On October 3, in about a week and a half, life will change for close to one million Israelis, 900,000 to be exact, who, according to the Health ministry, are eligible to receive the third dose of the Corona vaccine, but have not yet rolled up their sleeves at their local dispensary. So, on October 3, the government is revoking the Green Tag privileges of anyone who received their second dose more than six months ago and has not yet received the third. It’s like that second shot never happened.
To be precise: as of Thursday, 3,128,158 have received the third dose. They’re good to go for, who knows, maybe until Pesach. But for the 6,077,087 who took the first dose, and the 5,599,982 who did the second, but didn’t do the third will be demoted to the rank of unvaccinated, forbidden to partake of the lovely cultural and gastronomic delights of the land.
For anyone who is eligible to receive the third dose but has not yet done so, and wants to keep his or her green tag, better hurry. Even though the expiration date for the green tag will only come in about 10 days, there’s only a four-day window of opportunity until October 3, seeing as there’s a week’s lag between receiving the third dose and getting the Green Tag.

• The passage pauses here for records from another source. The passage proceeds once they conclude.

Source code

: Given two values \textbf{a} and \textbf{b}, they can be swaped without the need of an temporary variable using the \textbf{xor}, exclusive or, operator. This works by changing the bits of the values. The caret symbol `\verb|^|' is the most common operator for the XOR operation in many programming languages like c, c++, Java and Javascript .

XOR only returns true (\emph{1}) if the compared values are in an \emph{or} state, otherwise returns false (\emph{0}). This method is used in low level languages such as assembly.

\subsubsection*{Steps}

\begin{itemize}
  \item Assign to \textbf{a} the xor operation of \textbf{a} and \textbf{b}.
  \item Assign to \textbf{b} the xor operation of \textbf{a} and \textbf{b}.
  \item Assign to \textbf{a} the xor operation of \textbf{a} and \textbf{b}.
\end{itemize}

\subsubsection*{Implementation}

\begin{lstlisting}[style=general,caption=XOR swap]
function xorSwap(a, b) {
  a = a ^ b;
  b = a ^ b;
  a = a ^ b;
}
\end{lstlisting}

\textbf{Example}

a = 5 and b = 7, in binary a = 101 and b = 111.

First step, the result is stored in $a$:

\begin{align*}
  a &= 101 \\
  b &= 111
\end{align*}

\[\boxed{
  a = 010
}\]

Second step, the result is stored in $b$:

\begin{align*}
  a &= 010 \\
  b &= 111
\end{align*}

Obviously, when the status of more than 10% of the adults in the country changes so radically, it will affect everyone else. How will businesses deal with the sudden hassle of 900,000 consumers being required to show a negative test to browse their shelves? Speaking of which, how would the labs in Israel, already collapsing under the pressure of daily testing, respond to a million additional tests every couple of days? And what about the schools? Many teachers who have received the second dose have not yet received the booster shot – how would the system manage their new status? Remember, substitute teachers are a rare commodity in Israel these days (if you’re making aliyah – that’s your specialty).

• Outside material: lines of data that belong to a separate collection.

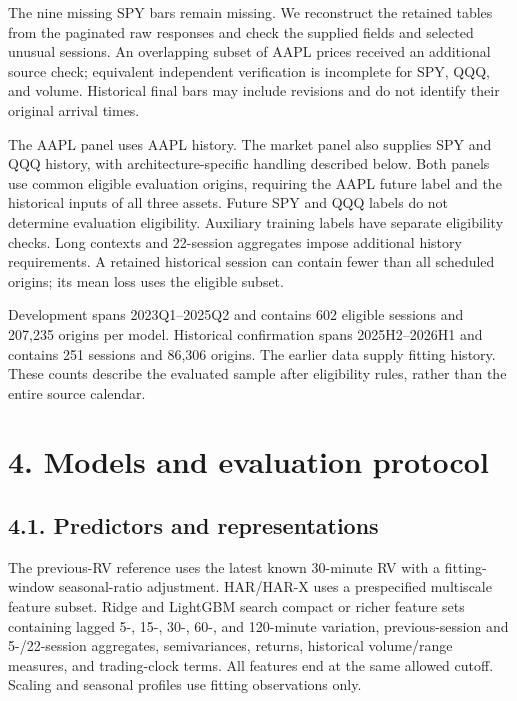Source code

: The nine missing SPY bars remain missing. We reconstruct the retained
tables from the paginated raw responses and check the supplied fields
and selected unusual sessions. An overlapping subset of AAPL prices
received an additional source check; equivalent independent verification
is incomplete for SPY, QQQ, and volume. Historical final bars may
include revisions and do not identify their original arrival times.

The AAPL panel uses AAPL history. The market panel also supplies SPY and
QQQ history, with architecture-specific handling described below. Both
panels use common eligible evaluation origins, requiring the AAPL future
label and the historical inputs of all three assets. Future SPY and QQQ
labels do not determine evaluation eligibility. Auxiliary training
labels have separate eligibility checks. Long contexts and 22-session
aggregates impose additional history requirements. A retained historical
session can contain fewer than all scheduled origins; its mean loss uses
the eligible subset.

Development spans 2023Q1--2025Q2 and contains 602 eligible sessions and
207,235 origins per model. Historical confirmation spans 2025H2--2026H1
and contains 251 sessions and 86,306 origins. The earlier data supply
fitting history. These counts describe the evaluated sample after
eligibility rules, rather than the entire source calendar.

\section{4. Models and evaluation
protocol}\label{models-and-evaluation-protocol}

\subsection{4.1. Predictors and
representations}\label{predictors-and-representations}

The previous-RV reference uses the latest known 30-minute RV with a
fitting-window seasonal-ratio adjustment. HAR/HAR-X uses a prespecified
multiscale feature subset. Ridge and LightGBM search compact or richer
feature sets containing lagged 5-, 15-, 30-, 60-, and 120-minute
variation, previous-session and 5-/22-session aggregates, semivariances,
returns, historical volume/range measures, and trading-clock terms. All
features end at the same allowed cutoff. Scaling and seasonal profiles
use fitting observations only.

Then there’s the scandal that was generated by Health Minister Nitzan Horowitz, who was secretly recorded saying that the whole Green Tag shebang was intended more as a way of putting pressure on anti-vaxers and wasn’t so soundly based on an epidemiological reason.
Yes, government ministers should not muse, especially not vocally, especially when there are other humans nearby.
The owners of restaurants, swimming pools, and gyms were furious and demanded that the Health Ministry cancel the plan to revoke the Green Tag at once (it didn’t). “We’ve been turned into Pfizer sales promoters,” one business owner said.
On Thursday, Israel’s Education Ministry sent a message to school principals that come Sunday, October 3, teaching staff will not be able to enter the educational institutions without a Green Tag or a negative corona test, and the latter would only be good for two or three days (Health Ministry to Teachers: No Vaccine No Green).
“An absence will be considered unjustified and would not qualify for receipt of wages,” read the document that was sent to school principals.
And now the numbers: there are 65,396 active Corona patients in Israel as of Friday morning, with 710 are hospitalized, out of whom 272 are critical, 207 on ventilators, 127 in medium condition, and 187 light. 7,611 have died in Israel since the start of the pandemic in February 2020.